ABOUT THIS EXERCISE
Only a number is wanted here, namely how many lines of the data contain the string "surviving".

SUPPLIED INFORMATION
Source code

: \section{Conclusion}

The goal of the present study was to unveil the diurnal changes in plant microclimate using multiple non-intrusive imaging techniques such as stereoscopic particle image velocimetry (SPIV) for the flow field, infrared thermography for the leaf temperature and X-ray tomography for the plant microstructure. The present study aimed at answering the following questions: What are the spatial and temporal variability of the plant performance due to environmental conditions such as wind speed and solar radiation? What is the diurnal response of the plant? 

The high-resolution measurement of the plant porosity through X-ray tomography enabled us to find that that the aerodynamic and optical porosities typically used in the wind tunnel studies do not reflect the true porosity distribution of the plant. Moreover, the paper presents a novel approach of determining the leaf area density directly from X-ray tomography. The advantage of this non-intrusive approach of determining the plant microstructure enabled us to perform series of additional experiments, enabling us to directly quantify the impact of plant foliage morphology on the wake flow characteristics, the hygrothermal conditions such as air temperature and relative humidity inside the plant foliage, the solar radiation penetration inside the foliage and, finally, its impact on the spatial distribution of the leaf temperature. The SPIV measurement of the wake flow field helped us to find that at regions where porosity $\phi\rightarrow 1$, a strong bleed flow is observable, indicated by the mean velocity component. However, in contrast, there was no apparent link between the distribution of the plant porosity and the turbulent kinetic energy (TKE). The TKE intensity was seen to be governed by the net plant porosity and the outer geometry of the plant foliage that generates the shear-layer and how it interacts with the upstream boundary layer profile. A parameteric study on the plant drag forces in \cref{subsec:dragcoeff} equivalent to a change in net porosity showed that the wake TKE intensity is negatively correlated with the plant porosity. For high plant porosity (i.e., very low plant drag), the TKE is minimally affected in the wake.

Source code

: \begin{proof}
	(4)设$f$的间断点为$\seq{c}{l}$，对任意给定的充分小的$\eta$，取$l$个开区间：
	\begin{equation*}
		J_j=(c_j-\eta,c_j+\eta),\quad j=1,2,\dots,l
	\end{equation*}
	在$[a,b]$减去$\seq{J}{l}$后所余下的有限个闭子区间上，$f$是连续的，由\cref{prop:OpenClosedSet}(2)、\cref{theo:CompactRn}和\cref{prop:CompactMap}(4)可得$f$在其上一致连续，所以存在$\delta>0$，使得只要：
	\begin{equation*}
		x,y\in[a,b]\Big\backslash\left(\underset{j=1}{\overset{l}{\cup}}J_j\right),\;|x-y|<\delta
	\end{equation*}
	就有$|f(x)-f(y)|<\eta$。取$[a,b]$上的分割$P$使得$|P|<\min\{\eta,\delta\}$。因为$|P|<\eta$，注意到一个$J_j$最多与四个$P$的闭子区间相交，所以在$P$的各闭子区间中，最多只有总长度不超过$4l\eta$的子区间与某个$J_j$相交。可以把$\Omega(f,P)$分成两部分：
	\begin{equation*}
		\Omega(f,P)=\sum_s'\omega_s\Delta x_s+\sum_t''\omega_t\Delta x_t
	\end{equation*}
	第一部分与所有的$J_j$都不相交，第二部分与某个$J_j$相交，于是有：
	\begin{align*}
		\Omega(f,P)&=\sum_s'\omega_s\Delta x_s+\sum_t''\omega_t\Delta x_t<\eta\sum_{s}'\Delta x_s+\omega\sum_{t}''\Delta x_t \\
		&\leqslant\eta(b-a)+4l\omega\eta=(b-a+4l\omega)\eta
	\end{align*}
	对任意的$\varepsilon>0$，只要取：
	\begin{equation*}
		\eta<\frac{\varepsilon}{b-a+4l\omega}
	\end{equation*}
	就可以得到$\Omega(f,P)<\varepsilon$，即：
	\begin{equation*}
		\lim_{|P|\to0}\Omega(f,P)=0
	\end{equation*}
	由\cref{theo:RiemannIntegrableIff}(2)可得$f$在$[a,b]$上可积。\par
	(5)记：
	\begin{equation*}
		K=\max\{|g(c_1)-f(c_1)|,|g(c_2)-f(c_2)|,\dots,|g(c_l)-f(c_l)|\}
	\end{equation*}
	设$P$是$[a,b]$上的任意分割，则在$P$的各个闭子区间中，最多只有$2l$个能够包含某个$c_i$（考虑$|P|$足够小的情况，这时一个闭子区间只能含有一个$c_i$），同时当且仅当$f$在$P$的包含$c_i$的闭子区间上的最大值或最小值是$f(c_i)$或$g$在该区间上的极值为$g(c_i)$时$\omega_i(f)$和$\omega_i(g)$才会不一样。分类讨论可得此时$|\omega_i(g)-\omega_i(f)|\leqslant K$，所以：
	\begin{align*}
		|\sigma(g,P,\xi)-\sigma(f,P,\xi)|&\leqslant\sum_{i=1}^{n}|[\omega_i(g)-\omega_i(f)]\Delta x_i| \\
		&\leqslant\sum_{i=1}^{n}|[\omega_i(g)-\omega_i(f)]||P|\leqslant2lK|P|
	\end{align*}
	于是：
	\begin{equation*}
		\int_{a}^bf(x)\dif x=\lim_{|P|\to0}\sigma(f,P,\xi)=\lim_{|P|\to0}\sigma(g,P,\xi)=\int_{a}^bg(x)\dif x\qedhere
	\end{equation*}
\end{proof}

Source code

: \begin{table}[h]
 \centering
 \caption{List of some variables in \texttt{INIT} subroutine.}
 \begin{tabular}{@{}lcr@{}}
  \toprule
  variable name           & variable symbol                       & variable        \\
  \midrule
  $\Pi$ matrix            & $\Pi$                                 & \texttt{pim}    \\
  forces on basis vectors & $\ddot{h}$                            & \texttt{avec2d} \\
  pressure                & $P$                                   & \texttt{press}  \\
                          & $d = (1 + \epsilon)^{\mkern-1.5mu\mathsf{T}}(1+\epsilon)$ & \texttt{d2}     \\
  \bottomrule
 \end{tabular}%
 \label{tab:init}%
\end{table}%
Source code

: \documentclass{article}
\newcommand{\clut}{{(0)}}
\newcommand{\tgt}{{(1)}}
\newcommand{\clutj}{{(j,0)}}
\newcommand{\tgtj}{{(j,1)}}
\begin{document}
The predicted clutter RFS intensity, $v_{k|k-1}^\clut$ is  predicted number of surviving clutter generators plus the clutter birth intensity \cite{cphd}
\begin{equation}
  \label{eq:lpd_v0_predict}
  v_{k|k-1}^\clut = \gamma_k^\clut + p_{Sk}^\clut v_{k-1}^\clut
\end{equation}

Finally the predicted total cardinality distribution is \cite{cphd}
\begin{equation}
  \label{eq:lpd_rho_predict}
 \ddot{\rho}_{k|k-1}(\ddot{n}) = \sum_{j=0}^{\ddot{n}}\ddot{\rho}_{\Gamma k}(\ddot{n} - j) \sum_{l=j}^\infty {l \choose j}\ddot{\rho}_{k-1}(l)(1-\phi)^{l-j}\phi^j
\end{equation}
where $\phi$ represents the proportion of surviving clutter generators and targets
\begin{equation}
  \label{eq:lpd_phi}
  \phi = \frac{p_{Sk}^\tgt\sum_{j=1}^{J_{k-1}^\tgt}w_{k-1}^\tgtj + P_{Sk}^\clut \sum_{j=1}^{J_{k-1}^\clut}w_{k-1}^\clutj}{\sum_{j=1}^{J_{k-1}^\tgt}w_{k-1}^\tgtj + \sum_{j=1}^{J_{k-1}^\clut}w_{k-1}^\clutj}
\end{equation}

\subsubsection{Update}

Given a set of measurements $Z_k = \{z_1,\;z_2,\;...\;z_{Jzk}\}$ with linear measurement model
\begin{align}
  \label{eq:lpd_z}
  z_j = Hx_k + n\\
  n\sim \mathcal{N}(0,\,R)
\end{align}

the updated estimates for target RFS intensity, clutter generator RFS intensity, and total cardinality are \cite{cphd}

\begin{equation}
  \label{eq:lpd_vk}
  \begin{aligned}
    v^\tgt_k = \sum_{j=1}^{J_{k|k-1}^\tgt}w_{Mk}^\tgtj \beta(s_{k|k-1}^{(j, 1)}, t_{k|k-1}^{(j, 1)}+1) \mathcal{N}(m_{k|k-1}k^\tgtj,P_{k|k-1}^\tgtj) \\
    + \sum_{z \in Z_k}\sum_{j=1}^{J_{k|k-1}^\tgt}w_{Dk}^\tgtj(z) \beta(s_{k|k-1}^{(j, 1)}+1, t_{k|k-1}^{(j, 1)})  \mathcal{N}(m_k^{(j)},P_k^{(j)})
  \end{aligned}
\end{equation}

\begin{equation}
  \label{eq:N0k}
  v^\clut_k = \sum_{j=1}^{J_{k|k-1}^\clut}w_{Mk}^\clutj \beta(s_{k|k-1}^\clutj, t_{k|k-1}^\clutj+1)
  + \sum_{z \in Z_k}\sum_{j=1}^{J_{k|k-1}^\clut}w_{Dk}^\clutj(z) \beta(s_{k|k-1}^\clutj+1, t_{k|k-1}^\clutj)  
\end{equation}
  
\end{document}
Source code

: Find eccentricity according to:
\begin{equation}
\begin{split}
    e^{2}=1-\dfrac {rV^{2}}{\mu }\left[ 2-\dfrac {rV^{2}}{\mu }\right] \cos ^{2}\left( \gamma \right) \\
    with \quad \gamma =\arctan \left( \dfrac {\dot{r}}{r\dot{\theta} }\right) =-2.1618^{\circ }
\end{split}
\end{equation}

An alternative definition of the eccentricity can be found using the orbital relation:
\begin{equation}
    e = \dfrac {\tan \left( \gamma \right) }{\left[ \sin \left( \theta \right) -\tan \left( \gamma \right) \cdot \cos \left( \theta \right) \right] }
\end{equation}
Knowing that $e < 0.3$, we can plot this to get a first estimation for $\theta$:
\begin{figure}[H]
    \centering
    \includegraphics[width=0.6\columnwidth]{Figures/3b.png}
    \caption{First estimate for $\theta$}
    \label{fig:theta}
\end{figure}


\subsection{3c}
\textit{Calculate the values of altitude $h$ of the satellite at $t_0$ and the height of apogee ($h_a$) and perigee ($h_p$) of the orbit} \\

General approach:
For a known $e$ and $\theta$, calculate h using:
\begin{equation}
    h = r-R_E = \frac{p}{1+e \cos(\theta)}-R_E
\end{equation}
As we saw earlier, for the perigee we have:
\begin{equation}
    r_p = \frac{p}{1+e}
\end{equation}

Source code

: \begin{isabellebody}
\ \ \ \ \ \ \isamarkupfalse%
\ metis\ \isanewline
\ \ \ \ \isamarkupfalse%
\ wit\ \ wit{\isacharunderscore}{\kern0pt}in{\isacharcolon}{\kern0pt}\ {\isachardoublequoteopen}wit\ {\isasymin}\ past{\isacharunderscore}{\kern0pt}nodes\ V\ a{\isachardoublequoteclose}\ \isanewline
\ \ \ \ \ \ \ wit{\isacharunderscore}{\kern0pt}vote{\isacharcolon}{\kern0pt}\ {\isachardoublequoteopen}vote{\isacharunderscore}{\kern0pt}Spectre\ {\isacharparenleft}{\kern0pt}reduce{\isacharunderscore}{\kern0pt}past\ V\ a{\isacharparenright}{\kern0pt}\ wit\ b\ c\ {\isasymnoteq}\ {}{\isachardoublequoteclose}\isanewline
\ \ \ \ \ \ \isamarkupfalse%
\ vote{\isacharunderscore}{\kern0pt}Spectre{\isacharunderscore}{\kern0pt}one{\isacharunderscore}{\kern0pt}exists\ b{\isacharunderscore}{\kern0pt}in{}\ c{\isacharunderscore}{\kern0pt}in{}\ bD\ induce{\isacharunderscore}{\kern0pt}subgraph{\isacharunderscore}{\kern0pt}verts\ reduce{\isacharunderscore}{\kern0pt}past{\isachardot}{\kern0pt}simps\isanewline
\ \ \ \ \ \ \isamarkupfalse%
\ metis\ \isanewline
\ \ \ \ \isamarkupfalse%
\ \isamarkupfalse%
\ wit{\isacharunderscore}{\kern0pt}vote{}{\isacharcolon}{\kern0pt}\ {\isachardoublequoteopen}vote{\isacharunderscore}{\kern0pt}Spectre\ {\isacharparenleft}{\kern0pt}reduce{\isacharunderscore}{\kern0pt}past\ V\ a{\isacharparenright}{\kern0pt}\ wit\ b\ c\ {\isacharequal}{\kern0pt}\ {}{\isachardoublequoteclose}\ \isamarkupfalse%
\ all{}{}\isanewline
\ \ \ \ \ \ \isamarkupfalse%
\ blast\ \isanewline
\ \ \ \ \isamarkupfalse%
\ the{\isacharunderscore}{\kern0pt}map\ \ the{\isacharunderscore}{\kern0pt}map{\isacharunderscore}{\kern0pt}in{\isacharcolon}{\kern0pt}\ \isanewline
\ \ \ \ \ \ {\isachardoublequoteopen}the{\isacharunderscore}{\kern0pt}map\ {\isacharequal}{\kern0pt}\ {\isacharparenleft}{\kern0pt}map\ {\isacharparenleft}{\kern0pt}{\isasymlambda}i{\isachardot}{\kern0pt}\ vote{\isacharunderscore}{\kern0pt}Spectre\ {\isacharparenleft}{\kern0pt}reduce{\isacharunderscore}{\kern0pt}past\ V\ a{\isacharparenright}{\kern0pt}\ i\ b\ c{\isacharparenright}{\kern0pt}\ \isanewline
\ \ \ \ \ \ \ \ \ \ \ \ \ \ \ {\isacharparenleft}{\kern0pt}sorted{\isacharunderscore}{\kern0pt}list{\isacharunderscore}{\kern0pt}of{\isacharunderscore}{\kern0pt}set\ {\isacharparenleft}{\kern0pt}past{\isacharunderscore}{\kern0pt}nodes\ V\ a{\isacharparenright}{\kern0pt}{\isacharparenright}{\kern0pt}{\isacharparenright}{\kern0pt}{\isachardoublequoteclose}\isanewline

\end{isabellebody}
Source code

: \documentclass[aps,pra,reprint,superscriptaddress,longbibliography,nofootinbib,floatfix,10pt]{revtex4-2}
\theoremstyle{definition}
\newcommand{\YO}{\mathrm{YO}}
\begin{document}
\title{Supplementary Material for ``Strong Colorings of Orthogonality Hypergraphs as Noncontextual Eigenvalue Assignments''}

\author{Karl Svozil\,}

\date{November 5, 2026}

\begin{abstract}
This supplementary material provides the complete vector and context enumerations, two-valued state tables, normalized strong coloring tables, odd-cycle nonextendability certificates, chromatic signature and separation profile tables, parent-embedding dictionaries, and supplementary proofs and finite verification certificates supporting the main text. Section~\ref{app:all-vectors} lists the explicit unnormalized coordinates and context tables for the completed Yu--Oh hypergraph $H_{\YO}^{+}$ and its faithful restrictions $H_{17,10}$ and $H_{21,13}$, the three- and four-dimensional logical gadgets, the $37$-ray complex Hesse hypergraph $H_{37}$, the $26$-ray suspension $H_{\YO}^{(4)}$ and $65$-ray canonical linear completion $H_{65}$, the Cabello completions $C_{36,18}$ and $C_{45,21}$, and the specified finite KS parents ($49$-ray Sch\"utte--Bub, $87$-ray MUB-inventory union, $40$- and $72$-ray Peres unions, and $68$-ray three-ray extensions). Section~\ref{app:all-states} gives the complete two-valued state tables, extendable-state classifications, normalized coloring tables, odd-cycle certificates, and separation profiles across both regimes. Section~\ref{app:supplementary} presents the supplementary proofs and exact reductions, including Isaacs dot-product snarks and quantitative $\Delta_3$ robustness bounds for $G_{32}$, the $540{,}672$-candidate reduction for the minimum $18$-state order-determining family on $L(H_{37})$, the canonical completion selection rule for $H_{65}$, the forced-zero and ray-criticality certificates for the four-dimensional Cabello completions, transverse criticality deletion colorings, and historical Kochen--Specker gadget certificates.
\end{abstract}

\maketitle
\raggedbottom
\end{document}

ANSWER TO THE EXERCISE
2